-- PROVIDED DATA --

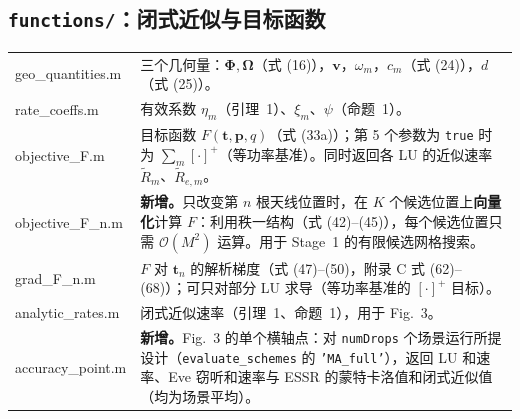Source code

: \documentclass[11pt,a4paper]{ctexart}
\newcommand{\code}[1]{\texttt{#1}}
\newcommand{\bt}{\mathbf t}
\begin{document}
\subsection{\code{functions/}：闭式近似与目标函数}
\begin{longtable}{>{\ttfamily\small}p{4.6cm}p{11.2cm}}
\toprule
geo\_quantities.m & 三个几何量：$\boldsymbol\Phi,\boldsymbol\Omega$（式 (16)），$\mathbf v$，$\omega_m$，$c_m$（式 (24)），$d$（式 (25)）。\\
rate\_coeffs.m & 有效系数 $\eta_m$（引理~1）、$\xi_m$、$\psi$（命题~1）。\\
objective\_F.m & 目标函数 $F(\bt,\mathbf p,q)$（式 (33a)）；第 5 个参数为 \code{true} 时为 $\sum_m[\cdot]^+$（等功率基准）。同时返回各 LU 的近似速率 $\tilde R_m$、$\tilde R_{e,m}$。\\
objective\_F\_n.m & \textbf{新增。}只改变第 $n$ 根天线位置时，在 $K$ 个候选位置上\textbf{向量化}计算 $F$：利用秩一结构（式 (42)--(45)），每个候选位置只需 $\mathcal O(M^2)$ 运算。用于 Stage~1 的有限候选网格搜索。\\
grad\_F\_n.m & $F$ 对 $\bt_n$ 的解析梯度（式 (47)--(50)，附录 C 式 (62)--(68)）；可只对部分 LU 求导（等功率基准的 $[\cdot]^+$ 目标）。\\
analytic\_rates.m & 闭式近似速率（引理~1、命题~1），用于 Fig.~3。\\
accuracy\_point.m & \textbf{新增。}Fig.~3 的单个横轴点：对 \code{numDrops} 个场景运行所提设计（\code{evaluate\_schemes} 的 \code{'MA\_full'}），返回 LU 和速率、Eve 窃听和速率与 ESSR 的蒙特卡洛值和闭式近似值（均为场景平均）。\\
\bottomrule
\end{longtable}
\end{document}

-- WHAT TO WORK ON --
Your answer should consist of the lines above that hold the word "newcommand", copied exactly.

-- TASK OUTPUT --
\newcommand{\code}[1]{\texttt{#1}}
\newcommand{\bt}{\mathbf t}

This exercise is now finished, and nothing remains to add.